Security authorities fired rubber bullets and tear gas toward protesters during the clashes, while protesters threw rocks and glass bottles at riot police guarding the stadium and the nearby Ministry of Labour building. Nearly 100 people, including 25 police officers, were injured in the clashes.
Despite the violence, the protesters failed to halt the proceedings inside the stadium, where representatives from 27 parties gathered. It was the first violent incident in nearly two weeks of daily protests on the streets of Bangkok.

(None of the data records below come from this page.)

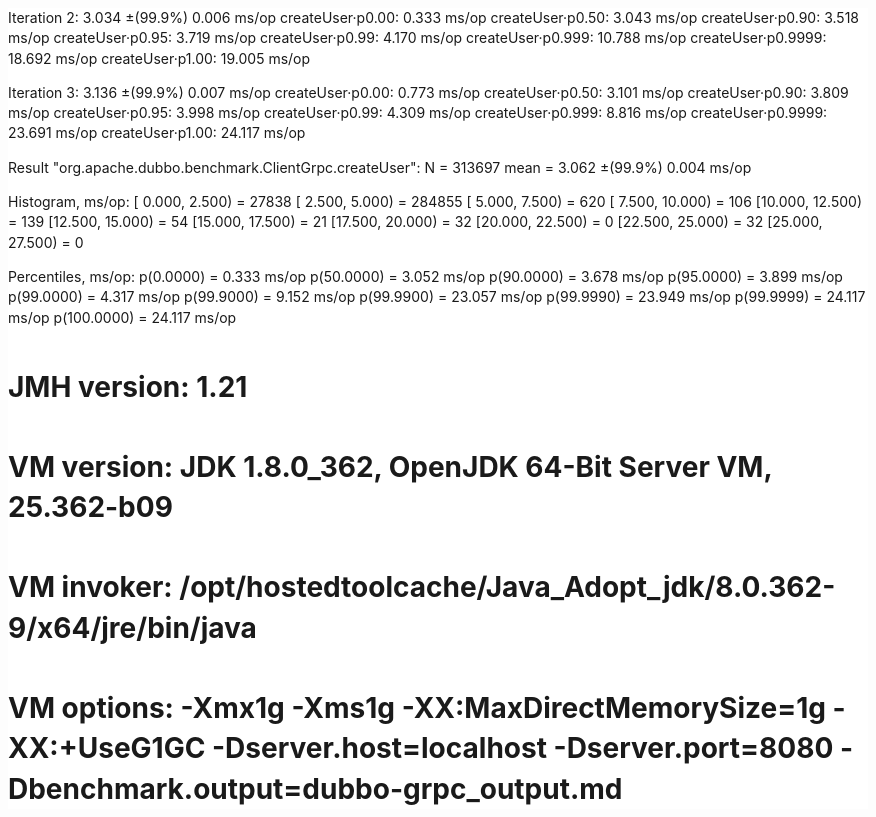 Iteration   2: 3.034 ±(99.9%) 0.006 ms/op
                 createUser·p0.00:   0.333 ms/op
                 createUser·p0.50:   3.043 ms/op
                 createUser·p0.90:   3.518 ms/op
                 createUser·p0.95:   3.719 ms/op
                 createUser·p0.99:   4.170 ms/op
                 createUser·p0.999:  10.788 ms/op
                 createUser·p0.9999: 18.692 ms/op
                 createUser·p1.00:   19.005 ms/op

Iteration   3: 3.136 ±(99.9%) 0.007 ms/op
                 createUser·p0.00:   0.773 ms/op
                 createUser·p0.50:   3.101 ms/op
                 createUser·p0.90:   3.809 ms/op
                 createUser·p0.95:   3.998 ms/op
                 createUser·p0.99:   4.309 ms/op
                 createUser·p0.999:  8.816 ms/op
                 createUser·p0.9999: 23.691 ms/op
                 createUser·p1.00:   24.117 ms/op



Result "org.apache.dubbo.benchmark.ClientGrpc.createUser":
  N = 313697
  mean =      3.062 ±(99.9%) 0.004 ms/op

  Histogram, ms/op:
    [ 0.000,  2.500) = 27838 
    [ 2.500,  5.000) = 284855 
    [ 5.000,  7.500) = 620 
    [ 7.500, 10.000) = 106 
    [10.000, 12.500) = 139 
    [12.500, 15.000) = 54 
    [15.000, 17.500) = 21 
    [17.500, 20.000) = 32 
    [20.000, 22.500) = 0 
    [22.500, 25.000) = 32 
    [25.000, 27.500) = 0 

  Percentiles, ms/op:
      p(0.0000) =      0.333 ms/op
     p(50.0000) =      3.052 ms/op
     p(90.0000) =      3.678 ms/op
     p(95.0000) =      3.899 ms/op
     p(99.0000) =      4.317 ms/op
     p(99.9000) =      9.152 ms/op
     p(99.9900) =     23.057 ms/op
     p(99.9990) =     23.949 ms/op
     p(99.9999) =     24.117 ms/op
    p(100.0000) =     24.117 ms/op


# JMH version: 1.21
# VM version: JDK 1.8.0_362, OpenJDK 64-Bit Server VM, 25.362-b09
# VM invoker: /opt/hostedtoolcache/Java_Adopt_jdk/8.0.362-9/x64/jre/bin/java
# VM options: -Xmx1g -Xms1g -XX:MaxDirectMemorySize=1g -XX:+UseG1GC -Dserver.host=localhost -Dserver.port=8080 -Dbenchmark.output=dubbo-grpc_output.md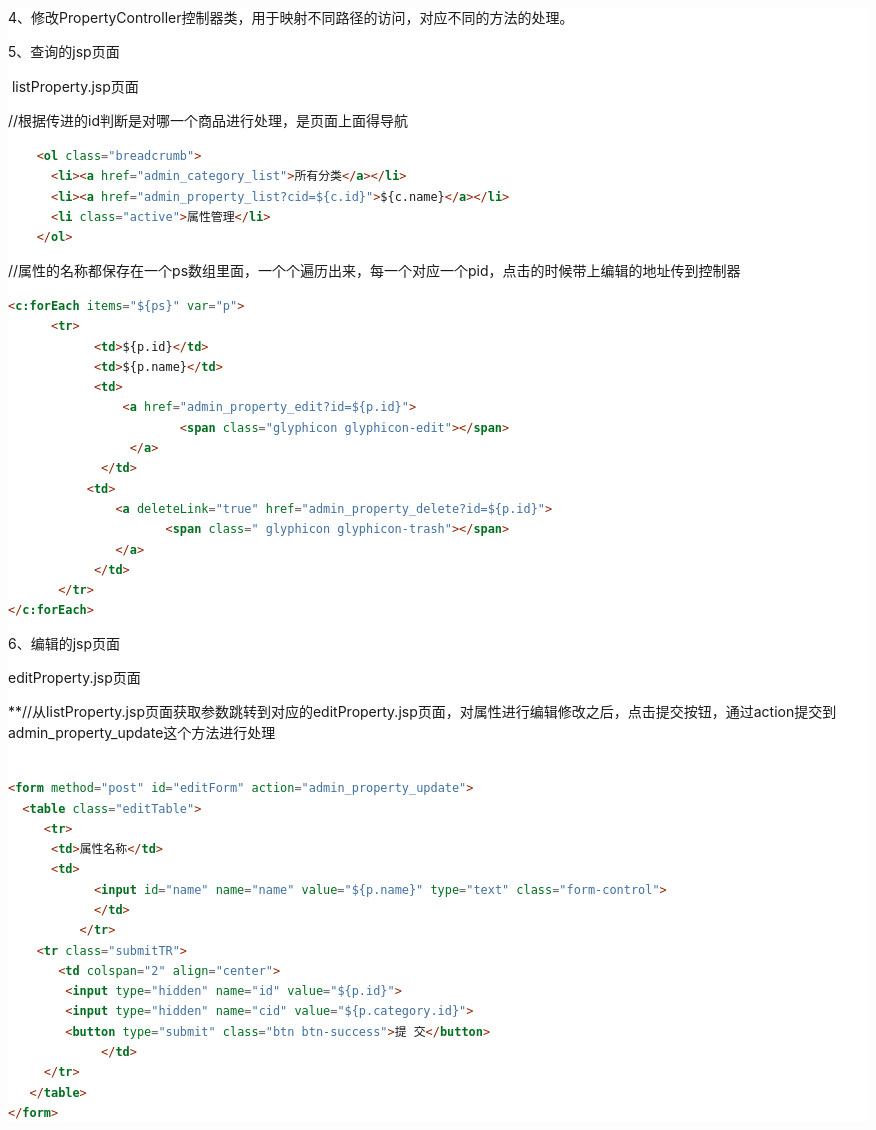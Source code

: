 4、修改PropertyController控制器类，用于映射不同路径的访问，对应不同的方法的处理。

5、查询的jsp页面

​      listProperty.jsp页面

//根据传进的id判断是对哪一个商品进行处理，是页面上面得导航

```html
    <ol class="breadcrumb">
      <li><a href="admin_category_list">所有分类</a></li>
      <li><a href="admin_property_list?cid=${c.id}">${c.name}</a></li>
      <li class="active">属性管理</li>
    </ol>
```

 

//属性的名称都保存在一个ps数组里面，一个个遍历出来，每一个对应一个pid，点击的时候带上编辑的地址传到控制器

```html
<c:forEach items="${ps}" var="p">
      <tr>
            <td>${p.id}</td>
            <td>${p.name}</td>
            <td>
            	<a href="admin_property_edit?id=${p.id}">
                        <span class="glyphicon glyphicon-edit"></span>
                 </a>
             </td>
           <td>
               <a deleteLink="true" href="admin_property_delete?id=${p.id}">
                      <span class=" glyphicon glyphicon-trash"></span>
               </a>
            </td>
       </tr>
</c:forEach>
```

6、编辑的jsp页面

editProperty.jsp页面

**//从listProperty.jsp页面获取参数跳转到对应的editProperty.jsp页面，对属性进行编辑修改之后，点击提交按钮，通过action提交到admin_property_update这个方法进行处理

```html

<form method="post" id="editForm" action="admin_property_update">
  <table class="editTable">
     <tr>
      <td>属性名称</td>
      <td>
            <input id="name" name="name" value="${p.name}" type="text" class="form-control">
            </td>               
          </tr>
    <tr class="submitTR">
       <td colspan="2" align="center">
        <input type="hidden" name="id" value="${p.id}">
        <input type="hidden" name="cid" value="${p.category.id}">
        <button type="submit" class="btn btn-success">提 交</button>
             </td>
     </tr>
   </table>
</form>
```
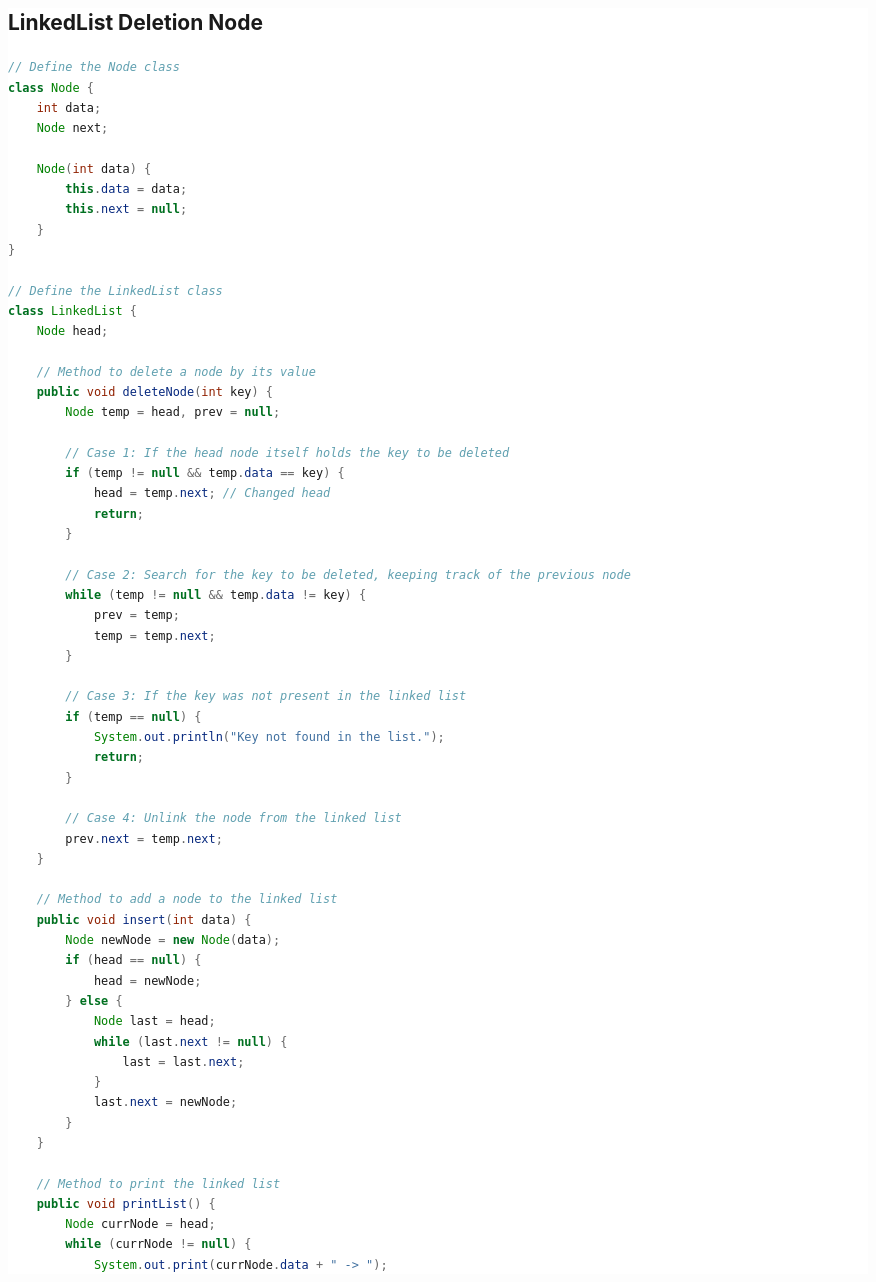 ## LinkedList Deletion Node

```Java
// Define the Node class
class Node {
    int data;
    Node next;

    Node(int data) {
        this.data = data;
        this.next = null;
    }
}

// Define the LinkedList class
class LinkedList {
    Node head;

    // Method to delete a node by its value
    public void deleteNode(int key) {
        Node temp = head, prev = null;

        // Case 1: If the head node itself holds the key to be deleted
        if (temp != null && temp.data == key) {
            head = temp.next; // Changed head
            return;
        }

        // Case 2: Search for the key to be deleted, keeping track of the previous node
        while (temp != null && temp.data != key) {
            prev = temp;
            temp = temp.next;
        }

        // Case 3: If the key was not present in the linked list
        if (temp == null) {
            System.out.println("Key not found in the list.");
            return;
        }

        // Case 4: Unlink the node from the linked list
        prev.next = temp.next;
    }

    // Method to add a node to the linked list
    public void insert(int data) {
        Node newNode = new Node(data);
        if (head == null) {
            head = newNode;
        } else {
            Node last = head;
            while (last.next != null) {
                last = last.next;
            }
            last.next = newNode;
        }
    }

    // Method to print the linked list
    public void printList() {
        Node currNode = head;
        while (currNode != null) {
            System.out.print(currNode.data + " -> ");
```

Thailand's election commission has now urged the government to postpone the elections. "We cannot organise free and fair elections under the constitution in the current circumstances," said commission member Prawit Rattanapien, who along with other vote officials had to be evacuated from the stadium by helicopter.
Shortly afterwards, the government said the polls would go ahead as scheduled on February 2. The protesters have been demanding that Prime Minister Yingluck Shinawatra step down since mid-October. The unrest began after her government tried to introduce an amnesty law that would have allowed Ms Yingluck's brother and former prime minister Thaksin Shinawatra, who was toppled in a military coup in 2006, to return to the country as a free man.
The protesters believe the prime minister is being controlled by her exiled brother.